Storage

Computer storage is a hardware component that allows for the storage and retrieval of digital information. It is categorized into two main types:

Primary storage (RAM, cache, ROM) for fast, temporary access to active data, and
Secondary storage (hard drives, SSDs, cloud storage) for long-term, permanent data retention.

Storage Hardware and Architectures

Common Disk Types

There are a number of different hard disk types, each of which is characterized by the type of data bus they are attached to, and other factors such as speed, capacity, how well multiple drives work simultaneously, etc.

SATA (Serial Advanced Technology Attachment) : SATA disks were designed to replace the old IDE drives. They offer a smaller cable size (7 pins), native hot swapping, and faster and more efficient data transfer. They are seen as SCSI devices.

SCSI (Small Computer Systems Interface) : SCSI disks range from narrow (8 bit bus) to wide (16 bit bus), with a transfer rate from about 5 MB per second (narrow, standard SCSI) to about 160 MB per second (Ultra-Wide SCSI-3). SCSI has numerous versions such as Fast, Wide, and Ultra, Ultrawide.

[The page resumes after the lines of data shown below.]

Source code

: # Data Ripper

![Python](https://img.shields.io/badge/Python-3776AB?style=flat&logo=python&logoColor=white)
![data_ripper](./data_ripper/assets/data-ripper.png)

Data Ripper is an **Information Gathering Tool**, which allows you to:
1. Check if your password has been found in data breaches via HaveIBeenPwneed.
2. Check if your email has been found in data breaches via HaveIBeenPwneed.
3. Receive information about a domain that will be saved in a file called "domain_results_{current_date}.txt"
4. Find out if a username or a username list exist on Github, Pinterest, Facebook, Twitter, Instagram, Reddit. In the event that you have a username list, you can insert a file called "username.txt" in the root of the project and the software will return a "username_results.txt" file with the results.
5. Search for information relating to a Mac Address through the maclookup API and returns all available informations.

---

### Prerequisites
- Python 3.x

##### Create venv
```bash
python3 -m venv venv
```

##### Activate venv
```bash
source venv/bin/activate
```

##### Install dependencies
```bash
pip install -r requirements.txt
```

SAS (Serial Attached SCSI) : SAS uses a newer point-to-point serial protocol, has a better performance than SATA disks and is better suited for servers. See the “SAS vs SATA: What’s the Difference” article by Zach Cabading to learn more.

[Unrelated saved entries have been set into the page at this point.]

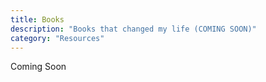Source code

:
 ```yaml
---
title: Books
description: "Books that changed my life (COMING SOON)"
category: "Resources"
---
```


Coming Soon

USB (Universal Serial Bus) : These include flash drives and floppies. And are seen as SCSI devices.

SSD (Solid State Drives) : Modern SSD drives have come down in price, have no moving parts, use less power than drives with rotational media, and have faster transfer speeds. Internal SSDs are even installed with the same form factor and in the same enclosures as conventional drives. SSDs still cost a bit more, but price is decreasing. It is common to have both SSDs and rotational drives in the same machines, with frequently accessed and performance critical data transfers taking place on the SSDs.

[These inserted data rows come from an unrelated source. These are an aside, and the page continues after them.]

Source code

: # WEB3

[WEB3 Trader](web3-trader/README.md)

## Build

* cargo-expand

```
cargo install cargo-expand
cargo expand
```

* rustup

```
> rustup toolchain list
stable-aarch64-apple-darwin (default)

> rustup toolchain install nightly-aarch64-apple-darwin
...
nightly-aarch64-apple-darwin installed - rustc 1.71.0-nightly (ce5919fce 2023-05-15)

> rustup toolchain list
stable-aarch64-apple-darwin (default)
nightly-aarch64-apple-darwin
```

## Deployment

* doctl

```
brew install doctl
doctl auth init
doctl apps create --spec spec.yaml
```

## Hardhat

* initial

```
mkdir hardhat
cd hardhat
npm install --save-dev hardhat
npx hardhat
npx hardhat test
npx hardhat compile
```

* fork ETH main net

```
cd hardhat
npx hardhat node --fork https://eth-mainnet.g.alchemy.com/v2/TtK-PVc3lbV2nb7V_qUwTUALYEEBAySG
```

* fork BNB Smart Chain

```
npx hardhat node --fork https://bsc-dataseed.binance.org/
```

IDE and EIDE (Integrated Drive Electronics, Enhanced IDE) : These are obsolete.

Disk Geometry

Rotational disks are composed of one or more platters and each platter is read by one or more heads. Heads read a circular track off a platter as the disk spins. Circular tracks are divided into data blocks called sectors.

Historically, disks were manufactured with sectors of 512 bytes; 4 KB is now most common by far; larger sector sizes can lead to faster transfer speeds. Linux still uses a logical sector size of 512 bytes for backward compatibility, but this is simply for pretend in software. A cylinder is a group which consists of the same track on all platters.

The physical structural image has become less and less relevant as internal electronics on the drive actually obscure much of it. Furthermore, SSDs have no moving parts or anything like the above ingredients, and for SSDs these geometry concepts make no sense.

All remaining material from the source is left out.